The drilling fluid 150 exits the controllable orifice choke 130 and flows through a flow meter 126, which may then be directed through an optional degasser 1 and solids separation equipment 129. The degasser 1 and solids separation equipment 129 are designed to remove excess gas and other contaminants, including drill cuttings, from the returning drilling fluid 150. After passing through the degasser 1 and solids separation equipment 129, the drilling fluid 150 is returned to reservoir 136. In the present example, the drilling fluid reservoir 136 comprises a trip tank 2 in addition to the mud tank or pit 136. A trip tank may be used on a drilling rig to monitor drilling fluid gains and losses during movement of the drill string into and out of the wellbore 106 (known as “tripping operations”).

Various valves 5, 125 and lines 4, 119, 119A, 119B may be provided to operate the back pressure system 131 if and as needed.

The flow meter 126 may be a mass-balance type, Coriolis-type or other high-resolution flow meter.
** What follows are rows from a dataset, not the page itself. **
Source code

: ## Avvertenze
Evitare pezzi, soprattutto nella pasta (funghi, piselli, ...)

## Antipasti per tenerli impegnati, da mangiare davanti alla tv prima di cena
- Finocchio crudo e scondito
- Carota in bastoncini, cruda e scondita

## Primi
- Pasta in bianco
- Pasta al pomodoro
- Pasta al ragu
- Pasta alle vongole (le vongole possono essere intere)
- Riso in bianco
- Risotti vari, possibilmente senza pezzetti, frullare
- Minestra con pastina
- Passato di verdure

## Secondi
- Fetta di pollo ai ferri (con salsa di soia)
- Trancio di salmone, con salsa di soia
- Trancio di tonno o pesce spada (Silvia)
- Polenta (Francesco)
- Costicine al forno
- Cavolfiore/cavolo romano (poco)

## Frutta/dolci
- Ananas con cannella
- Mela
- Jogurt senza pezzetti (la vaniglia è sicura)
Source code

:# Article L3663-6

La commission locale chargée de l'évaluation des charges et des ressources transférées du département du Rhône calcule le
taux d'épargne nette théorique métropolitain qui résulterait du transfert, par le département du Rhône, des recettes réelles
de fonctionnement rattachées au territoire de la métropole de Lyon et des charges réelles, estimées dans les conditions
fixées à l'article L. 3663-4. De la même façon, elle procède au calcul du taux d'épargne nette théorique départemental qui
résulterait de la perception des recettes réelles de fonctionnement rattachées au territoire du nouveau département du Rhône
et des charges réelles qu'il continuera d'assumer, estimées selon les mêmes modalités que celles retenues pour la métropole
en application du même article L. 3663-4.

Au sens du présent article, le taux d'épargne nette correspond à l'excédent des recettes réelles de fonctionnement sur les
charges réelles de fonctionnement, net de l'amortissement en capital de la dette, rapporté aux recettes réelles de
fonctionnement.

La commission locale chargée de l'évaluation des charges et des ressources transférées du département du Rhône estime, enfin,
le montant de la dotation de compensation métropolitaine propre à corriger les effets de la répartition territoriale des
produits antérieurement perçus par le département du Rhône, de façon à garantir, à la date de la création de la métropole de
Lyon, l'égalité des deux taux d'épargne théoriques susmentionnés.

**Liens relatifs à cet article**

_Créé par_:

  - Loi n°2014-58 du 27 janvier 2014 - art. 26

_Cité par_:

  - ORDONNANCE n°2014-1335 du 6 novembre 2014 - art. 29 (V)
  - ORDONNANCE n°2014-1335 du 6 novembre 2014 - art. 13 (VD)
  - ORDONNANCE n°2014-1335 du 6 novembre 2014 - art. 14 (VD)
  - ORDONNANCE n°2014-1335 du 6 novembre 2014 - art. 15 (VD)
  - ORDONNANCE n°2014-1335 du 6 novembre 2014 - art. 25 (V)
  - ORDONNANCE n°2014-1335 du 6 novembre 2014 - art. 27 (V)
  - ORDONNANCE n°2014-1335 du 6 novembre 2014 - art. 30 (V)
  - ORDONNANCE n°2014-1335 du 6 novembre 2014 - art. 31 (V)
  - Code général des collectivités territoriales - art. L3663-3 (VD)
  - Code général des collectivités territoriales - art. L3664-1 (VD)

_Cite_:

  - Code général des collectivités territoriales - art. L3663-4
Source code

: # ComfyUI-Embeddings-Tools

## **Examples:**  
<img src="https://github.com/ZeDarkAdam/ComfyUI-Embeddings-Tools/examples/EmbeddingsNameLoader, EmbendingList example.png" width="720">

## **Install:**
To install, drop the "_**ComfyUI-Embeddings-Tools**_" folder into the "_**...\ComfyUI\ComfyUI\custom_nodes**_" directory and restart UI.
A pressure sensor 147 may be provided in the drilling fluid discharge conduit 124 upstream of the variable flow restrictor (e.g., the controllable orifice choke 130). A second flow meter, similar to flow meter 126, may be placed upstream of the RCD in addition to the pressure sensor 147. The back pressure system 131 may comprise a control system 146 for monitoring measurements from the foregoing sensors (e.g., flow meters 126 and 152 and pressure transducer 147). The control system 146 may provide operating signals to selectively control To enable data relevant for the annulus pressure, and providing control signals to at least a back pressure system 131 and in some embodiments to the mud pumps 138.

The back pressure system 131 may comprise the controllable orifice choke 130, flow meter 126 and a secondary pump 128. Signals from the above described sensors may be conducted to a control unit 146. Control signals from the control unit 146 may be conducted to the mud pump(s) 138, the secondary pump 128 and the controllable orifice choke 130 During operation of the drilling system, if the drilling fluid pump 138 is operating, the back pressure system 131 may provide a selected pressure in the annulus 115 by operating the controllable orifice choke 130 to restrict the flow of drilling fluid 150 leaving the annulus 115. During times when the drilling fluid pump 138 is not operating, the secondary pump 128 may provide drilling fluid under pressure to the annulus 115 to maintain the selected fluid pressure.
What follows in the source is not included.